PROBLEM TO WORK ON - Once the line containing "responses in Part 1." is found in the entries below, reproduce it and every line after it, stopping at and including the line containing "responses in Part 2."; reproduce nothing else, and keep each line exact.

RECORDS SUPPLIED -
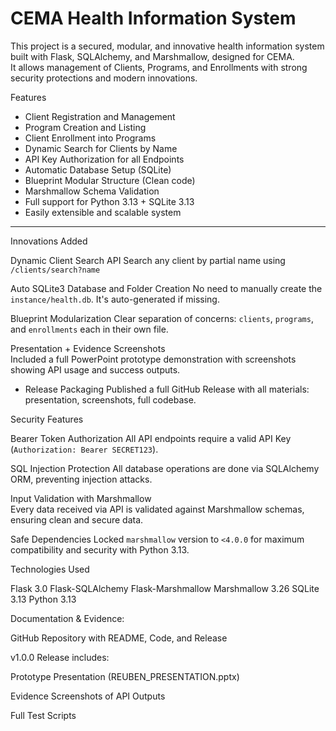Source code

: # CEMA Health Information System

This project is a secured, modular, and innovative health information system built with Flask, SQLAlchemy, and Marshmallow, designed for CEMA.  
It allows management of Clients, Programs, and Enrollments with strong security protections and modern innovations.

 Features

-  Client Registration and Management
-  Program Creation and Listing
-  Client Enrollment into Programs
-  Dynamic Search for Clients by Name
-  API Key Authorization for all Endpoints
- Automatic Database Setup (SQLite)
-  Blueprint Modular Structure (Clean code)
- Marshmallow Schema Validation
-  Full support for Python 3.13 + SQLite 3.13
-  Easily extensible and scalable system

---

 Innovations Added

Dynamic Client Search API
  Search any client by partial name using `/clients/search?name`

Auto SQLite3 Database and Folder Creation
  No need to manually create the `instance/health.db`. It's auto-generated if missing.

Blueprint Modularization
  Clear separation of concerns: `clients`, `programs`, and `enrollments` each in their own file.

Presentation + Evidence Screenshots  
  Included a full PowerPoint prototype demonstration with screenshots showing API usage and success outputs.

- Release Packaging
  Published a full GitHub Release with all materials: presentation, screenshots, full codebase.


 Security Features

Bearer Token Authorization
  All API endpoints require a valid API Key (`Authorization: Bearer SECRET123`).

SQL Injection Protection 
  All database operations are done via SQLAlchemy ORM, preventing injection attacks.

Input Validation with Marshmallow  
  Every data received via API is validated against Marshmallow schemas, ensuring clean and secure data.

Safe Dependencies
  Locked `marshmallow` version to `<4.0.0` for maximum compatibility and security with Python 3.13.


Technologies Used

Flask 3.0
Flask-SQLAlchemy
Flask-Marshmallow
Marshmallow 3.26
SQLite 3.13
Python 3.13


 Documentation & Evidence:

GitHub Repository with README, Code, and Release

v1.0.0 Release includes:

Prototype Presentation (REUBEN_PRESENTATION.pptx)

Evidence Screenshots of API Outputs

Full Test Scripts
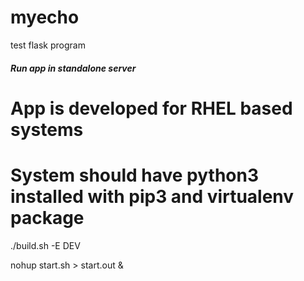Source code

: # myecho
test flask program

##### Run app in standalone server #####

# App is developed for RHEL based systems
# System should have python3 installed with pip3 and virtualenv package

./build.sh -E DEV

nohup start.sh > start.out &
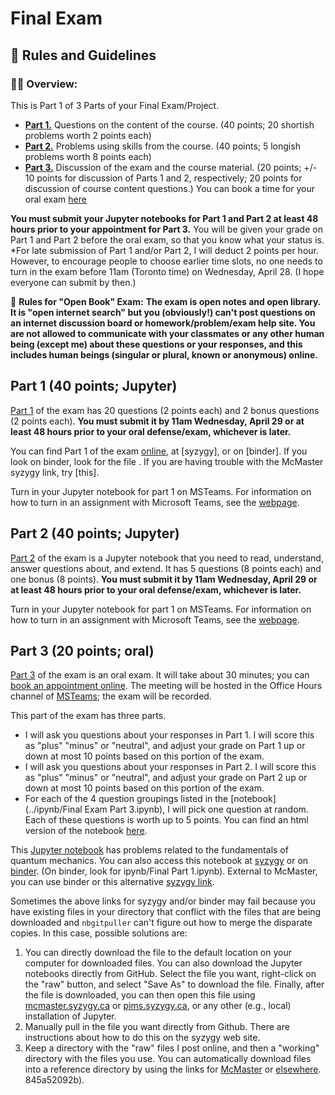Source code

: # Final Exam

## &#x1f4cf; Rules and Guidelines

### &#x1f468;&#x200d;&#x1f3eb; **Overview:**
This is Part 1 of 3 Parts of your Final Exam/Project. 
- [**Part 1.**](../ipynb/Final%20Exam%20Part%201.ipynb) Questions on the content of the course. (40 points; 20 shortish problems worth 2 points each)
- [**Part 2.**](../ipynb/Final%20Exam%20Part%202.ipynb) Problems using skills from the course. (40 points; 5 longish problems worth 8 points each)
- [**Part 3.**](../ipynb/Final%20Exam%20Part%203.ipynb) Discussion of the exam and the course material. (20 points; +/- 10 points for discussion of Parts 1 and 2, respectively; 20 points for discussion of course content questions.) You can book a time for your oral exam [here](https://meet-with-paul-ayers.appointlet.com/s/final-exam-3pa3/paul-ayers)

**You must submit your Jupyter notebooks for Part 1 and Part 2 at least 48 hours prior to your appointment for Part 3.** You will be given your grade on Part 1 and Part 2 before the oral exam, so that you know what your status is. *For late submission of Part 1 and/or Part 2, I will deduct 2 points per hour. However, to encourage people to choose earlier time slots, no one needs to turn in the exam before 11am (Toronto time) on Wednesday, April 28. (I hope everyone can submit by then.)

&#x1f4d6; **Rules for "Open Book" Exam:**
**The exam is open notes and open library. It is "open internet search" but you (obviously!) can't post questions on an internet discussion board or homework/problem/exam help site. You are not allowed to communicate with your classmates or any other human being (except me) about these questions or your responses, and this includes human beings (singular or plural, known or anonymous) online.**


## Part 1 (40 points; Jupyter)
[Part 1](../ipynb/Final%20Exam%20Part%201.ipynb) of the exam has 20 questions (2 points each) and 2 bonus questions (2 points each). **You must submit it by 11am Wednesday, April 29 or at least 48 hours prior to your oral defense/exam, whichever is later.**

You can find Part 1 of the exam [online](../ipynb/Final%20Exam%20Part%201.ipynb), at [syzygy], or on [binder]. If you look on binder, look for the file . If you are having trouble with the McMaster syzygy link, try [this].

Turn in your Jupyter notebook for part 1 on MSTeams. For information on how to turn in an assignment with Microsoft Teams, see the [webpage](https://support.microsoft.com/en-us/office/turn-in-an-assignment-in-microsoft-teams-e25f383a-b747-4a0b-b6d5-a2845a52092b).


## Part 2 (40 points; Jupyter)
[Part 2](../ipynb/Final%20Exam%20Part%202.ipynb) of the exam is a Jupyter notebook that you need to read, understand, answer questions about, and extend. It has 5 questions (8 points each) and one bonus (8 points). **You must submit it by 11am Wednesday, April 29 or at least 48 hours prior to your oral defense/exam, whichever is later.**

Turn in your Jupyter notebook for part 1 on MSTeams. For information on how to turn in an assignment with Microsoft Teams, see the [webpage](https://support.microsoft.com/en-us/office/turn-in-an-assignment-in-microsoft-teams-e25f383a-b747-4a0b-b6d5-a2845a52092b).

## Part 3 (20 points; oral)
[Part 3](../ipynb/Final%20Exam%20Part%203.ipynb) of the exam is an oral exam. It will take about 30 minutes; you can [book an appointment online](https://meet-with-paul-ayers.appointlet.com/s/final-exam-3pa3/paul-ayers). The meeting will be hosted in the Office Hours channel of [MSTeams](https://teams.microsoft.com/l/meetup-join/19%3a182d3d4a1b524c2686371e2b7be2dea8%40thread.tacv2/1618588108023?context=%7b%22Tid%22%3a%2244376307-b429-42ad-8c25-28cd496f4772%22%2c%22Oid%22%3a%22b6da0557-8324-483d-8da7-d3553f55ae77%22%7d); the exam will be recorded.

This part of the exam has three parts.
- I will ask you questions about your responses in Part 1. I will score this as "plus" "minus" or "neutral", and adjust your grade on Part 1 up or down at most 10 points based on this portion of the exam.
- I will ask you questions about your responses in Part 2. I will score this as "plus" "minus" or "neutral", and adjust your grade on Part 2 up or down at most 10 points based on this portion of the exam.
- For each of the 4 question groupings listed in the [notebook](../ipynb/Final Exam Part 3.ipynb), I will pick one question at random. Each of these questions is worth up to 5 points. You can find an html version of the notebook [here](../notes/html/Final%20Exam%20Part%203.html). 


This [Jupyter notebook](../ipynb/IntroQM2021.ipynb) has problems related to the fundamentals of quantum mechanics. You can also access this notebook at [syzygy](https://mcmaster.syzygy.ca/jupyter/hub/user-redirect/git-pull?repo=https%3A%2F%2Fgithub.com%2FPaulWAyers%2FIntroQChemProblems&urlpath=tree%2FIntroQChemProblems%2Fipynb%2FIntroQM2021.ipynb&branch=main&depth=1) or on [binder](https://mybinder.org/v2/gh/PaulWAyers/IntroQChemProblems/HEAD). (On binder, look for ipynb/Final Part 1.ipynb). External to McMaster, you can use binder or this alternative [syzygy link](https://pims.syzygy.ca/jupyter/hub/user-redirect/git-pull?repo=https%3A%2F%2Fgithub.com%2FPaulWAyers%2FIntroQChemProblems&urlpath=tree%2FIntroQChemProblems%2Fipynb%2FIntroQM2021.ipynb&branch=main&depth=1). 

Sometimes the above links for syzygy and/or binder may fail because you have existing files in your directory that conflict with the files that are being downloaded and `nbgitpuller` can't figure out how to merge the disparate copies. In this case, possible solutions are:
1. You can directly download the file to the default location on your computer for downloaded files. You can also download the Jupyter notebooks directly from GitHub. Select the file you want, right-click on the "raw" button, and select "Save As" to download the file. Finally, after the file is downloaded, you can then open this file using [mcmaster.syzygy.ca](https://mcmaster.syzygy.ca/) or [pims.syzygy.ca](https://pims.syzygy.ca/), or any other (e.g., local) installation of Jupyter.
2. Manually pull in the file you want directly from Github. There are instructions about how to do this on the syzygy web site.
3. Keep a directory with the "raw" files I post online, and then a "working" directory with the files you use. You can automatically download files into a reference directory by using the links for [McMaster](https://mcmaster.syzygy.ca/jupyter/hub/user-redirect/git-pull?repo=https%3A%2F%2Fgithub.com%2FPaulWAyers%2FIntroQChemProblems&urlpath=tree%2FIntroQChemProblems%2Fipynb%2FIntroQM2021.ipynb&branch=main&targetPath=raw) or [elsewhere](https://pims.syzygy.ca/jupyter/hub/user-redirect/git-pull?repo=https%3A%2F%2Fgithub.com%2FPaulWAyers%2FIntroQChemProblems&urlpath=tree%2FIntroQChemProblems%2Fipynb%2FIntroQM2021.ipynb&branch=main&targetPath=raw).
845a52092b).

OUTPUT BELOW -
- I will ask you questions about your responses in Part 1. I will score this as "plus" "minus" or "neutral", and adjust your grade on Part 1 up or down at most 10 points based on this portion of the exam.
- I will ask you questions about your responses in Part 2. I will score this as "plus" "minus" or "neutral", and adjust your grade on Part 2 up or down at most 10 points based on this portion of the exam.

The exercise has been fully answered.